Output every entry below exactly, without its pictures.

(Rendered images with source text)
○ ○ ○ ○

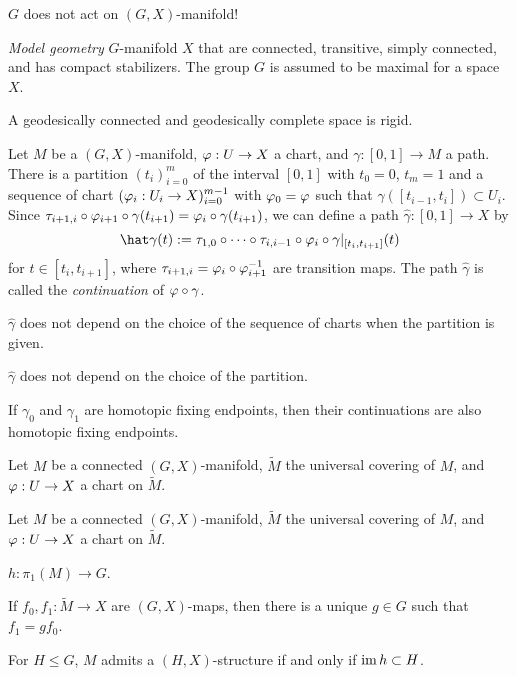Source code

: \documentclass[a4paper]{article}
\begin{document}
$G$ does not act on $(G,X)$-manifold!

\emph{Model geometry}
$G$-manifold $X$ that are connected, transitive, simply connected, and has compact stabilizers.
The group $G$ is assumed to be maximal for a space $X$.


A geodesically connected and geodesically complete space is rigid.


\begin{prb}
Let $M$ be a $(G,X)$-manifold, $\varphi:U\to X$ a chart, and $\gamma:[0,1]\to M$ a path.
There is a partition $(t_i)_{i=0}^m$ of the interval $[0,1]$ with $t_0=0$, $t_m=1$ and a sequence of chart $(\varphi_i:U_i\to X)_{i=0}^{m-1}$ with $\varphi_0=\varphi$ such that $\gamma([t_{i-1},t_i])\subset U_i$.
Since $\tau_{i+1,i}\circ\varphi_{i+1}\circ\gamma(t_{i+1})=\varphi_i\circ\gamma(t_{i+1})$, we can define a path $\hat\gamma:[0,1]\to X$ by
\[\hat\gamma(t):=\tau_{1,0}\circ\cdots\circ\tau_{i,i-1}\circ\f_i\circ\gamma|_{[t_i,t_{i+1}]}(t)\]
for $t\in[t_i,t_{i+1}]$, where $\tau_{i+1,i}=\varphi_i\circ\varphi_{i+1}^{-1}$ are transition maps.
The path $\hat\gamma$ is called the \emph{continuation} of $\varphi\circ\gamma$.
\begin{parts}
\item $\hat\gamma$ does not depend on the choice of the sequence of charts when the partition is given.
\item $\hat\gamma$ does not depend on the choice of the partition.
\item If $\gamma_0$ and $\gamma_1$ are homotopic fixing endpoints, then their continuations are also homotopic fixing endpoints.
\end{parts}
\end{prb}

\begin{prb}
Let $M$ be a connected $(G,X)$-manifold, $\tilde M$ the universal covering of $M$, and $\varphi:U\to X$ a chart on $\tilde M$.
\end{prb}

\begin{prb}[Holonomy]
Let $M$ be a connected $(G,X)$-manifold, $\tilde M$ the universal covering of $M$, and $\varphi:U\to X$ a chart on $\tilde M$.

$h:\pi_1(M)\to G$.
\begin{parts}
\item If $f_0,f_1:\tilde M\to X$ are $(G,X)$-maps, then there is a unique $g\in G$ such that $f_1=gf_0$.
\item For $H\le G$, $M$ admits a $(H,X)$-structure if and only if $\operatorname{im} h\subset H$.
\end{parts}
\end{prb}
\end{document}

○ ○ ○ ○

EXPECTED ANSWER
Source code

: \documentclass[a4paper]{article}
\begin{document}
$G$ does not act on $(G,X)$-manifold!

\emph{Model geometry}
$G$-manifold $X$ that are connected, transitive, simply connected, and has compact stabilizers.
The group $G$ is assumed to be maximal for a space $X$.


A geodesically connected and geodesically complete space is rigid.


\begin{prb}
Let $M$ be a $(G,X)$-manifold, $\varphi:U\to X$ a chart, and $\gamma:[0,1]\to M$ a path.
There is a partition $(t_i)_{i=0}^m$ of the interval $[0,1]$ with $t_0=0$, $t_m=1$ and a sequence of chart $(\varphi_i:U_i\to X)_{i=0}^{m-1}$ with $\varphi_0=\varphi$ such that $\gamma([t_{i-1},t_i])\subset U_i$.
Since $\tau_{i+1,i}\circ\varphi_{i+1}\circ\gamma(t_{i+1})=\varphi_i\circ\gamma(t_{i+1})$, we can define a path $\hat\gamma:[0,1]\to X$ by
\[\hat\gamma(t):=\tau_{1,0}\circ\cdots\circ\tau_{i,i-1}\circ\f_i\circ\gamma|_{[t_i,t_{i+1}]}(t)\]
for $t\in[t_i,t_{i+1}]$, where $\tau_{i+1,i}=\varphi_i\circ\varphi_{i+1}^{-1}$ are transition maps.
The path $\hat\gamma$ is called the \emph{continuation} of $\varphi\circ\gamma$.
\begin{parts}
\item $\hat\gamma$ does not depend on the choice of the sequence of charts when the partition is given.
\item $\hat\gamma$ does not depend on the choice of the partition.
\item If $\gamma_0$ and $\gamma_1$ are homotopic fixing endpoints, then their continuations are also homotopic fixing endpoints.
\end{parts}
\end{prb}

\begin{prb}
Let $M$ be a connected $(G,X)$-manifold, $\tilde M$ the universal covering of $M$, and $\varphi:U\to X$ a chart on $\tilde M$.
\end{prb}

\begin{prb}[Holonomy]
Let $M$ be a connected $(G,X)$-manifold, $\tilde M$ the universal covering of $M$, and $\varphi:U\to X$ a chart on $\tilde M$.

$h:\pi_1(M)\to G$.
\begin{parts}
\item If $f_0,f_1:\tilde M\to X$ are $(G,X)$-maps, then there is a unique $g\in G$ such that $f_1=gf_0$.
\item For $H\le G$, $M$ admits a $(H,X)$-structure if and only if $\operatorname{im} h\subset H$.
\end{parts}
\end{prb}
\end{document}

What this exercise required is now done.